06 沈んだ花と砂糖漬けの月

 今日はピンクムーンとやららしい。だけど、夜空は私の心を映したみたいに暗くどこかどんよりしている。

 淡く桃色に色づいているはずの満月は見当たらず、それでも直感を頼りに見えない月の位置を探る。ほんのりと霞がかった場所、そこにピンクムーンがあるのかもしれない。

 そう思うとなんだか宝探しみたいで心が弾んだ。……所詮は気休めだって、嫌と言うほど理解してるけれど。

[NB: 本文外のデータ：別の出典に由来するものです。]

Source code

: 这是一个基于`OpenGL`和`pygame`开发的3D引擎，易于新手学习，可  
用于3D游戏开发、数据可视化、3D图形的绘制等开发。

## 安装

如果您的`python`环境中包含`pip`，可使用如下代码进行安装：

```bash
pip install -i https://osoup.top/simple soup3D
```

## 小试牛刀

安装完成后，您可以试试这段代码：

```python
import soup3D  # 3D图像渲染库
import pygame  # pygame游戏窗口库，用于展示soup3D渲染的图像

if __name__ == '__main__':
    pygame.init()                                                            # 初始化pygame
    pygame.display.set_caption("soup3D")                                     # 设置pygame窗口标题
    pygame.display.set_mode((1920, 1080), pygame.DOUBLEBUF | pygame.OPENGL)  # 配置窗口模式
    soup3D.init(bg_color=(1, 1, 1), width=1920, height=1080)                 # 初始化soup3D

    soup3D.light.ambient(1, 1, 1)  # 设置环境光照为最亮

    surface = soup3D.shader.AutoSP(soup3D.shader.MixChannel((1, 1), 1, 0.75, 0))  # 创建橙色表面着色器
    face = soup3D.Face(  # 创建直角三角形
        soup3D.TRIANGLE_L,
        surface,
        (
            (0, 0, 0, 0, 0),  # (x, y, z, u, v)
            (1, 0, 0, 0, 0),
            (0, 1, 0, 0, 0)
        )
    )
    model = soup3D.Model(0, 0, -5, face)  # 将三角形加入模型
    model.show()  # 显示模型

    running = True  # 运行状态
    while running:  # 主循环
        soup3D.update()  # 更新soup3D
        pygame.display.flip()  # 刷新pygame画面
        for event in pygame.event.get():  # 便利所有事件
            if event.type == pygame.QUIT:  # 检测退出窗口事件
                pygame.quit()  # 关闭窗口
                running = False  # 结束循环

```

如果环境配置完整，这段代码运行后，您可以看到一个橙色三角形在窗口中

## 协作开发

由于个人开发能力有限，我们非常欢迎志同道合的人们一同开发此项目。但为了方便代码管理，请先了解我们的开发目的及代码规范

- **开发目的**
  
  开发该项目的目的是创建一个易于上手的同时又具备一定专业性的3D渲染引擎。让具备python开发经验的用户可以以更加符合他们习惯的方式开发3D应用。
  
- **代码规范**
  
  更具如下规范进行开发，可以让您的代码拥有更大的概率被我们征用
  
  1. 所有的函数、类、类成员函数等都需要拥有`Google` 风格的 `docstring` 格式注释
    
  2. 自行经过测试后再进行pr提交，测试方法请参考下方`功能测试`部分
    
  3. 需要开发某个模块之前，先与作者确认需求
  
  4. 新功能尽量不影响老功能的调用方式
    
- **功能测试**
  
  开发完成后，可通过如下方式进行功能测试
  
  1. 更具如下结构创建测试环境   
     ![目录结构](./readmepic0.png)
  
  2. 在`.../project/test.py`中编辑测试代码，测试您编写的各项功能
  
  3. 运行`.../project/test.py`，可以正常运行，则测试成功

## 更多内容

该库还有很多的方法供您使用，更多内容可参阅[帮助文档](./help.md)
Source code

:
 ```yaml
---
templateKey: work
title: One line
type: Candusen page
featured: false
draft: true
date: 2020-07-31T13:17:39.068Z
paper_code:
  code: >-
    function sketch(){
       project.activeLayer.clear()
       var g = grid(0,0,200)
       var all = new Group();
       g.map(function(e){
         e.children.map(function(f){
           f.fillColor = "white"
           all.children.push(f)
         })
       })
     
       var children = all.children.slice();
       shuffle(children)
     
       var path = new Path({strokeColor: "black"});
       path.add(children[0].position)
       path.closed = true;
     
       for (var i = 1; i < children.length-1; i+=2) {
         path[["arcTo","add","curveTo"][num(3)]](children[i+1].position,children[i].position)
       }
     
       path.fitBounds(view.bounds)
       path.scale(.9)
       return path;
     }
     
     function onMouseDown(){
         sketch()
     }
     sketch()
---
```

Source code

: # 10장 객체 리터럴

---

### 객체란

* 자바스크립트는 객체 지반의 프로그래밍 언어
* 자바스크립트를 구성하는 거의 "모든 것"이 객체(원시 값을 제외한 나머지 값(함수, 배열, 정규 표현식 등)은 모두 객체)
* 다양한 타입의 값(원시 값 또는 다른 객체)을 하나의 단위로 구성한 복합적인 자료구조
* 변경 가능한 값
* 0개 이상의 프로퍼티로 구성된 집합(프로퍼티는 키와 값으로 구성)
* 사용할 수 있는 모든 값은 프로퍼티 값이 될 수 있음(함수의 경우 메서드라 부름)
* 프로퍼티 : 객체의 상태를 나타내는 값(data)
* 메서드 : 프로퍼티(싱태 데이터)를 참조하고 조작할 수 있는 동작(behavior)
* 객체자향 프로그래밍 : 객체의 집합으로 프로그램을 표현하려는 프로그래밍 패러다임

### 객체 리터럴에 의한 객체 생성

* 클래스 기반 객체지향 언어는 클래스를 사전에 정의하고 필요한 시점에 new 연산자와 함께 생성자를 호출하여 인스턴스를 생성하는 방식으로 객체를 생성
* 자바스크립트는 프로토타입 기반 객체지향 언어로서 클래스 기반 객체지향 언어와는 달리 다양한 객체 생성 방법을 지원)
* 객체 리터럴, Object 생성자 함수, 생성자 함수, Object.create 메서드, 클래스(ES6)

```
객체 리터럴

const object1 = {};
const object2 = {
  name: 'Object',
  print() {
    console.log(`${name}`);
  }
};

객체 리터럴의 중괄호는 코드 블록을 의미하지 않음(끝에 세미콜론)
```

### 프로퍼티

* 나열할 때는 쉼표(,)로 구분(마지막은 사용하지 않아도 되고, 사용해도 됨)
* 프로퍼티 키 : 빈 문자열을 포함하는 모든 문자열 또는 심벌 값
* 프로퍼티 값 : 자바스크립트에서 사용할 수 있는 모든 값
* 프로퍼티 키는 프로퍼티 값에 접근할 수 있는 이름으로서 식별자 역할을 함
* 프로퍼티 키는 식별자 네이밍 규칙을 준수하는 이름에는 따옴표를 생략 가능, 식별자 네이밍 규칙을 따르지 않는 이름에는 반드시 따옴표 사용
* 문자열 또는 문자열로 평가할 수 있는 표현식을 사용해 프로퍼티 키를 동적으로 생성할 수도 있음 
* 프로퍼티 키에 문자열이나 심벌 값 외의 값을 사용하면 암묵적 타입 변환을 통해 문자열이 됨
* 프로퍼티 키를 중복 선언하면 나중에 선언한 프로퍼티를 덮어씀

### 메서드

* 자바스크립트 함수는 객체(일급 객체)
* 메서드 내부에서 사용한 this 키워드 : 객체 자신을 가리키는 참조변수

 ――本日はピンクムーンです 恋愛運が大きく上がって 彼から連絡がくるでしょう

 そんなテレビの煽り文句を信じた私が馬鹿だったかもしれない。見えない月を眺めては、ピピッと鳴ったスマートフォンに目線を落とす。

 あ。あの人だ。

 期待した相手からの着信。だけれど、見てはいけないと直感が告げる。それが心の重荷になっていると、薄々感じていたからだ。

 ――先輩、先輩! 俺、あの子と付き合うことになったんすよ。先輩のおかげっす

 ――そう。おめでとう、良かったね

 心の半分はこもってるんだから、嘘では無いよね? そう言い聞かせてなんとか文面を送りつけた私は、それまで『何か』で満たされていたはずなのに、すぅっと静かに無くなっていくのを感じた。

 相変わらず月は見えない。

 ねえ。私の気持ちホンネを知ったらキミは、いったいどんな顔をしただろうね?

 それを考えると楽しくて愉しくて堪らないんだ。